Eine weitere tolle Möglichkeit für dein Online Marketing sind Webinare. Falls du ein Online Business betreibst ist es vielleicht sogar eine der besten Möglichkeiten. Der Sinn von Webinaren ist, dass du deinen potentiellen Kunden, wie auch bei einem Blog, kostenlosen Mehrwert bietest. Dadurch bindest du deine Kunden Stück für Stück an dich. Und das meiner Meinung nach sogar noch ein bisschen mehr, als bei einem Blog, da durch die persönliche Interaktion noch eine viel größere Vertrauensbasis geschaffen werden kann.

 

Der einzige Nachteil: das Halten von Webinaren ist gar nicht so einfach! Viele beschränken sich darauf, eine Power Point Präsentation zu erstellen und dazu dann live etwas zu erzählen. Das ist auch nicht sehr leicht, aber mit ein bisschen Übung müssten das die meisten hinbekommen.

 

Meiner Meinung nach die Königsdisziplin und damit auch viel wertvoller als die reine Präsentation: ein Live-Bild des Referenten. Das bringt eindeutig den größten Nutzen für dein Online Marketing. Deine potentiellen Kunden lernen dich als Menschen kennen und haben somit viel größeres Vertrauen in dich und deine Produkte.

 

Ein Webinar professionell mit Live-Bild zu halten erfordert aber viel Übung.

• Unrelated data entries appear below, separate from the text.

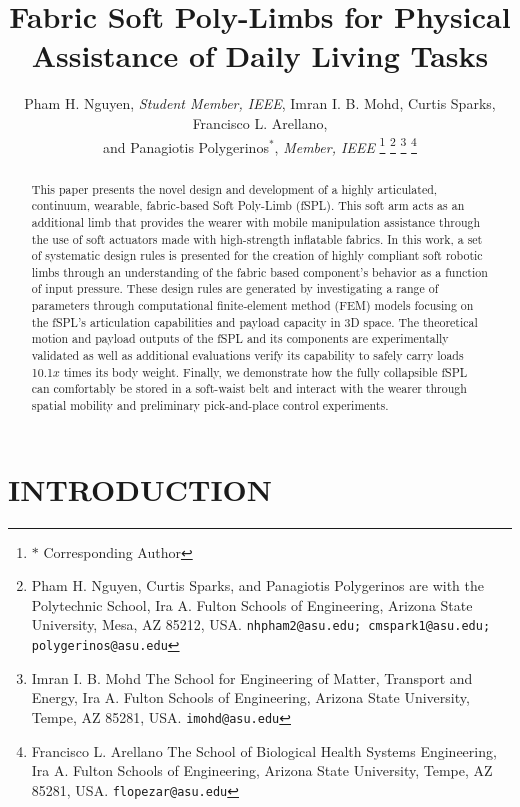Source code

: \documentclass[letterpaper, 10 pt, conference]{ieeeconf}  %
\title{\LARGE \bf
Fabric Soft Poly-Limbs for Physical Assistance of Daily Living Tasks  
% 
% 
}
\author{Pham H. Nguyen, \textit{Student Member, IEEE}, Imran I. B. Mohd, Curtis Sparks, Francisco L. Arellano,\\ and Panagiotis Polygerinos$^{*}$, \textit{Member, IEEE}%
\thanks{$*$ Corresponding Author}%
\thanks{Pham H. Nguyen, Curtis Sparks, and Panagiotis Polygerinos are with the Polytechnic School, Ira A. Fulton Schools of Engineering, Arizona State University, Mesa, AZ 85212, USA. 
         {\tt\small nhpham2@asu.edu; cmspark1@asu.edu; polygerinos@asu.edu}}%
\thanks{Imran I. B. Mohd The School for Engineering of Matter, Transport and Energy, Ira A. Fulton Schools of Engineering, Arizona State University, Tempe, AZ 85281, USA.
        {\tt\small imohd@asu.edu}}%
\thanks{Francisco L. Arellano The School of Biological Health Systems Engineering, Ira A. Fulton Schools of Engineering, Arizona State University, Tempe, AZ 85281, USA.
        {\tt\small flopezar@asu.edu}}%
}
\begin{document}
\maketitle
\thispagestyle{empty}
\pagestyle{empty}


\begin{abstract}

This paper presents the novel design and development of a highly articulated, continuum, wearable, fabric-based Soft Poly-Limb (fSPL). This soft arm acts as an additional limb that provides the wearer with mobile manipulation assistance through the use of soft actuators made with high-strength inflatable fabrics. In this work, a set of systematic design rules is presented for the creation of highly compliant soft robotic limbs through an understanding of the fabric based component’s behavior as a function of input pressure. These design rules are generated by investigating a range of parameters through computational finite-element method (FEM) models focusing on the fSPL's articulation capabilities and payload capacity in 3D space. The theoretical motion and payload outputs of the fSPL and its components are experimentally validated as well as additional evaluations verify its capability to safely carry loads 10.1$x$ times its body weight. Finally, we demonstrate how the fully collapsible fSPL can comfortably be stored in a soft-waist belt and interact with the wearer through spatial mobility and preliminary pick-and-place control experiments.


% 
% 

\end{abstract}

\section{INTRODUCTION}
\end{document}
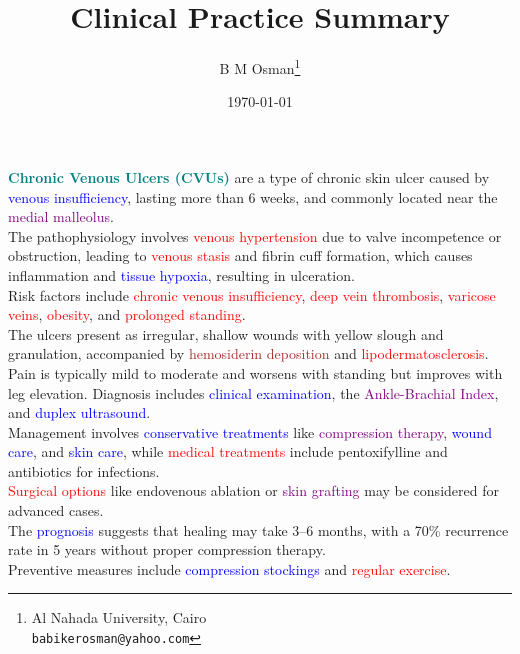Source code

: \documentclass{article}
\title{Clinical Practice Summary}
\author{B M Osman\footnote{Al Nahada University, Cairo \\ \texttt{babikerosman@yahoo.com}}}
\date{\today}
\begin{document}
\maketitle


\textcolor{teal}{\Large \bf Chronic Venous Ulcers (CVUs)} are a type of chronic skin ulcer caused by \textcolor{blue}{venous insufficiency}, lasting more than 6 weeks, and commonly located near the \textcolor{purple}{medial malleolus}.\\
The pathophysiology involves \textcolor{red}{venous hypertension} due to valve incompetence or obstruction, leading to \textcolor{red}{venous stasis} and fibrin cuff formation, which causes \textcolor{dark red}{inflammation} and \textcolor{blue}{tissue hypoxia}, resulting in ulceration. \\


Risk factors include \textcolor{red}{chronic venous insufficiency}, \textcolor{red}{deep vein thrombosis}, \textcolor{red}{varicose veins}, \textcolor{red}{obesity}, and \textcolor{red}{prolonged standing}.\\


The ulcers present as \textcolor{dark red}{irregular, shallow wounds} with yellow slough and granulation, accompanied by \textcolor{brown}{hemosiderin deposition} and \textcolor{red}{lipodermatosclerosis}.\\


Pain is typically \textcolor{dark red}{mild to moderate} and worsens with standing but improves with leg elevation. Diagnosis includes \textcolor{blue}{clinical examination}, the \textcolor{purple}{Ankle-Brachial Index}, and \textcolor{blue}{duplex ultrasound}.\\


Management involves \textcolor{blue}{conservative treatments} like \textcolor{purple}{compression therapy}, \textcolor{blue}{wound care}, and \textcolor{blue}{skin care}, while \textcolor{red}{medical treatments} include \textcolor{dark red}{pentoxifylline} and \textcolor{dark red}{antibiotics} for infections.\\
\textcolor{red}{Surgical options} like endovenous ablation or \textcolor{purple}{skin grafting} may be considered for advanced cases.\\


The \textcolor{blue}{prognosis} suggests that healing may take 3–6 months, with a 70\% recurrence rate in 5 years without proper compression therapy.\\
Preventive measures include \textcolor{blue}{compression stockings} and \textcolor{red}{regular exercise}.
\end{document}
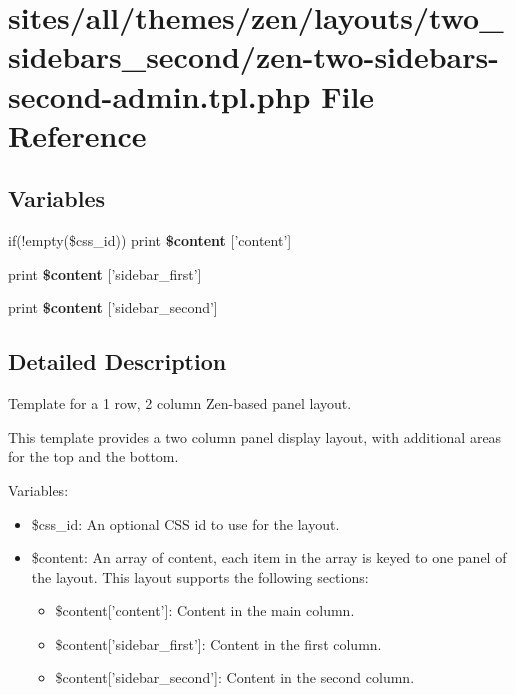 \hypertarget{zen-two-sidebars-second-admin_8tpl_8php}{
\section{sites/all/themes/zen/layouts/two\_\-sidebars\_\-second/zen-two-sidebars-second-admin.tpl.php File Reference}
\label{zen-two-sidebars-second-admin_8tpl_8php}
}
\subsection*{Variables}
\begin{CompactItemize}
\item 
\hypertarget{zen-two-sidebars-second-admin_8tpl_8php_16767ac2e2b027ec00a0c12535d2ba7a}{
if(!empty(\$css\_\-id)) print \textbf{\$content} \mbox{[}'content'\mbox{]}}
\label{zen-two-sidebars-second-admin_8tpl_8php_16767ac2e2b027ec00a0c12535d2ba7a}

\item 
\hypertarget{zen-two-sidebars-second-admin_8tpl_8php_8fbe76276dfb5a084cc042c32e8e6394}{
print \textbf{\$content} \mbox{[}'sidebar\_\-first'\mbox{]}}
\label{zen-two-sidebars-second-admin_8tpl_8php_8fbe76276dfb5a084cc042c32e8e6394}

\item 
\hypertarget{zen-two-sidebars-second-admin_8tpl_8php_4f8fb8ae436a00e7bdfe8b16bc3f0dd4}{
print \textbf{\$content} \mbox{[}'sidebar\_\-second'\mbox{]}}
\label{zen-two-sidebars-second-admin_8tpl_8php_4f8fb8ae436a00e7bdfe8b16bc3f0dd4}

\end{CompactItemize}


\subsection{Detailed Description}
Template for a 1 row, 2 column Zen-based panel layout.

This template provides a two column panel display layout, with additional areas for the top and the bottom.

Variables:\begin{itemize}
\item \$css\_\-id: An optional CSS id to use for the layout.\item \$content: An array of content, each item in the array is keyed to one panel of the layout. This layout supports the following sections:\begin{itemize}
\item \$content\mbox{[}'content'\mbox{]}: Content in the main column.\item \$content\mbox{[}'sidebar\_\-first'\mbox{]}: Content in the first column.\item \$content\mbox{[}'sidebar\_\-second'\mbox{]}: Content in the second column. \end{itemize}
\end{itemize}
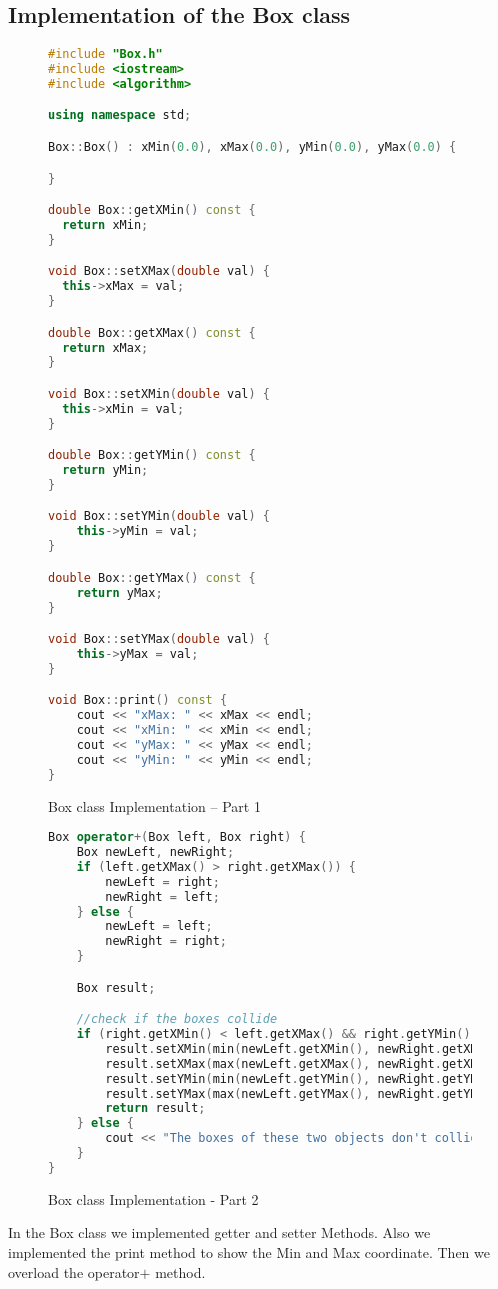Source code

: \documentclass[a4paper, 10pt]{article}
\begin{document}
\subsection{Implementation of the Box class}
\begin{figure}[H]
\begin{lstlisting}[language=c++]
#include "Box.h"
#include <iostream>
#include <algorithm>

using namespace std;

Box::Box() : xMin(0.0), xMax(0.0), yMin(0.0), yMax(0.0) {

}

double Box::getXMin() const {
  return xMin;
}

void Box::setXMax(double val) {
  this->xMax = val;
}

double Box::getXMax() const {
  return xMax;
}

void Box::setXMin(double val) {
  this->xMin = val;
}

double Box::getYMin() const {
  return yMin;
}

void Box::setYMin(double val) {
	this->yMin = val;
}

double Box::getYMax() const {
	return yMax;
}

void Box::setYMax(double val) {
	this->yMax = val;
}

void Box::print() const {
	cout << "xMax: " << xMax << endl;
	cout << "xMin: " << xMin << endl;
	cout << "yMax: " << yMax << endl;
	cout << "yMin: " << yMin << endl;
}
\end{lstlisting}
\caption{Box class Implementation – Part 1}
\end{figure}

\begin{figure}[H]
\begin{lstlisting}[language=c++]
Box operator+(Box left, Box right) {
	Box newLeft, newRight;
	if (left.getXMax() > right.getXMax()) {
		newLeft = right;
		newRight = left;
	} else {
		newLeft = left;
		newRight = right;
	}

	Box result;

	//check if the boxes collide
	if (right.getXMin() < left.getXMax() && right.getYMin() < left.getYMax()) {
		result.setXMin(min(newLeft.getXMin(), newRight.getXMin()));
		result.setXMax(max(newLeft.getXMax(), newRight.getXMax()));
		result.setYMin(min(newLeft.getYMin(), newRight.getYMin()));
		result.setYMax(max(newLeft.getYMax(), newRight.getYMax()));
		return result;
	} else {
		cout << "The boxes of these two objects don't collide." << '\n';
	}
}
\end{lstlisting}
\caption{Box class Implementation - Part 2}
\end{figure}
In the Box class we implemented getter and setter Methods. Also we implemented the print method to show the Min and Max coordinate. Then we overload the  operator$+$ method.
\end{document}

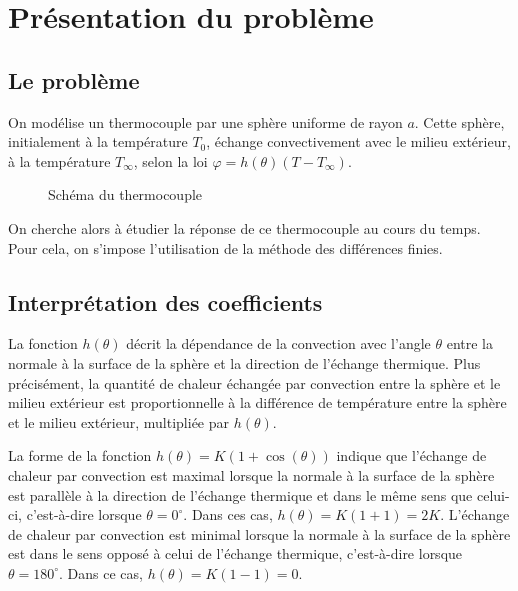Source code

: \documentclass[fleqn]{article}
\renewcommand{\phi}{\varphi}
\begin{document}
\newpage

\tableofcontents
\newpage

\section{Présentation du problème}
\subsection{Le problème}
On modélise un thermocouple par une sphère uniforme de rayon $a$. Cette sphère, initialement à la température $T_0$, échange convectivement avec le milieu extérieur, à la température $T_\infty$, selon la loi $\phi = h(\theta) ( T - T_\infty)$. 
\begin{figure}[H]
    \centering
    \caption{Schéma du thermocouple}
\end{figure}


On cherche alors à étudier la réponse de ce thermocouple au cours du temps. Pour cela, on s'impose l'utilisation de la méthode des différences finies.


\subsection{Interprétation des coefficients}
La fonction $h(\theta)$ décrit la dépendance de la convection avec l'angle $\theta$ entre la normale à la surface de la sphère et la direction de l'échange thermique. Plus précisément, la quantité de chaleur échangée par convection entre la sphère et le milieu extérieur est proportionnelle à la différence de température entre la sphère et le milieu extérieur, multipliée par $h(\theta)$.

La forme de la fonction $h(\theta) = K (1 + \cos(\theta))$ indique que l'échange de chaleur par convection est maximal lorsque la normale à la surface de la sphère est parallèle à la direction de l'échange thermique et dans le même sens que celui-ci, c'est-à-dire lorsque $\theta = 0^\circ$. Dans ces cas, $h(\theta) = K (1 + 1) = 2K$. L'échange de chaleur par convection est minimal lorsque la normale à la surface de la sphère est dans le sens opposé à celui de l'échange thermique, c'est-à-dire lorsque $\theta = 180^\circ$. Dans ce cas, $h(\theta) = K (1 - 1) = 0$.
\end{document}
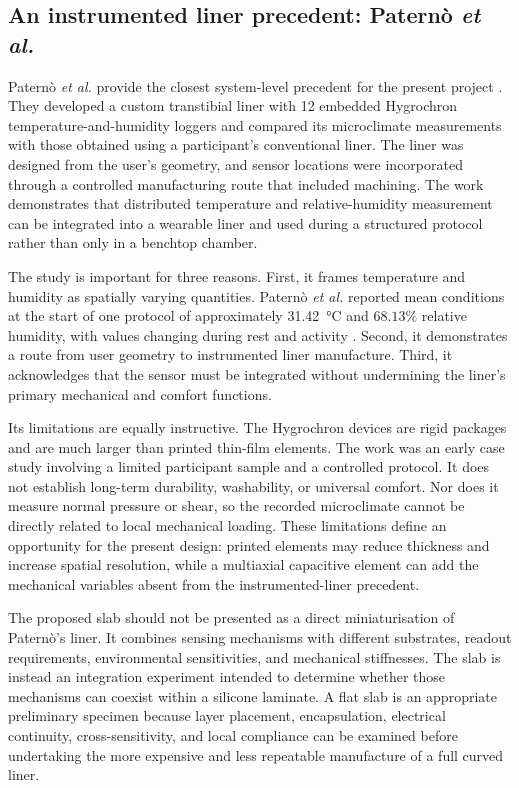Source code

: \documentclass[12pt,a4paper]{article}
\begin{document}
\subsection{An instrumented liner precedent: Paternò \textit{et al.}}

Paternò \textit{et al.} provide the closest system-level precedent for the
present project \cite{paterno2020}. They developed a custom transtibial liner
with 12 embedded Hygrochron temperature-and-humidity loggers and compared its
microclimate measurements with those obtained using a participant's
conventional liner. The liner was designed from the user's geometry, and
sensor locations were incorporated through a controlled manufacturing route
that included machining. The work demonstrates that distributed temperature
and relative-humidity measurement can be integrated into a wearable liner and
used during a structured protocol rather than only in a benchtop chamber.

The study is important for three reasons. First, it frames temperature and
humidity as spatially varying quantities. Paternò \textit{et al.} reported mean
conditions at the start of one protocol of approximately
\SI{31.42}{\degreeCelsius} and \(68.13\%\) relative humidity, with values changing
during rest and activity \cite{paterno2020}. Second, it demonstrates a route
from user geometry to instrumented liner manufacture. Third, it acknowledges
that the sensor must be integrated without undermining the liner's primary
mechanical and comfort functions.

Its limitations are equally instructive. The Hygrochron devices are rigid
packages and are much larger than printed thin-film elements. The work was an
early case study involving a limited participant sample and a controlled
protocol. It does not establish long-term durability, washability, or universal
comfort. Nor does it measure normal pressure or shear, so the recorded
microclimate cannot be directly related to local mechanical loading. These
limitations define an opportunity for the present design: printed elements may
reduce thickness and increase spatial resolution, while a multiaxial
capacitive element can add the mechanical variables absent from the
instrumented-liner precedent.

The proposed slab should not be presented as a direct miniaturisation of
Paternò's liner. It combines sensing mechanisms with different substrates,
readout requirements, environmental sensitivities, and mechanical stiffnesses.
The slab is instead an integration experiment intended to determine whether
those mechanisms can coexist within a silicone laminate. A flat slab is an
appropriate preliminary specimen because layer placement, encapsulation,
electrical continuity, cross-sensitivity, and local compliance can be examined
before undertaking the more expensive and less repeatable manufacture of a
full curved liner.
\end{document}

Hier empfiehlt es sich beispielsweise gemeinsam mit einem Business Coach 1-2h an seiner freien Rede zu arbeiten. Hier findest du die Webseite eines meiner Meinung nach sehr guten Business Coaches.

 

 

Fazit

Es ist natürlich schwierig, diese vielen Online Marketing Kanäle alle gleichzeitig zu bedienen. Und falls nicht hauptberuflich im Marketing tätig bist, wirst du dafür auch gar nicht die Zeit haben. Picke dir zu Beginn 2-3 dieser Kanäle heraus. Wähle dabei diejenigen Plattformen, auf denen deiner Meinung nach auch deine Kunden zu finden sind.

TIPP: Wenn, dann richtig! Wähle lieber nur wenige Kanäle aus und bediene diese richtig, anstatt mehrere Kanäle eher halbherzig zu nutzen.

Du wirst wahrscheinlich zu Beginn nicht die perfekte Kombination aus diesen ganzen Online Marketing Kanälen finden. Es ist wichtig, dass du durch Probieren herausfindest, welche Maßnahmen wirklich zu dir und deinem Business passen.

 

Ich wünsche dir viel Spaß beim Aufbau deiner Online Marketing Strategie!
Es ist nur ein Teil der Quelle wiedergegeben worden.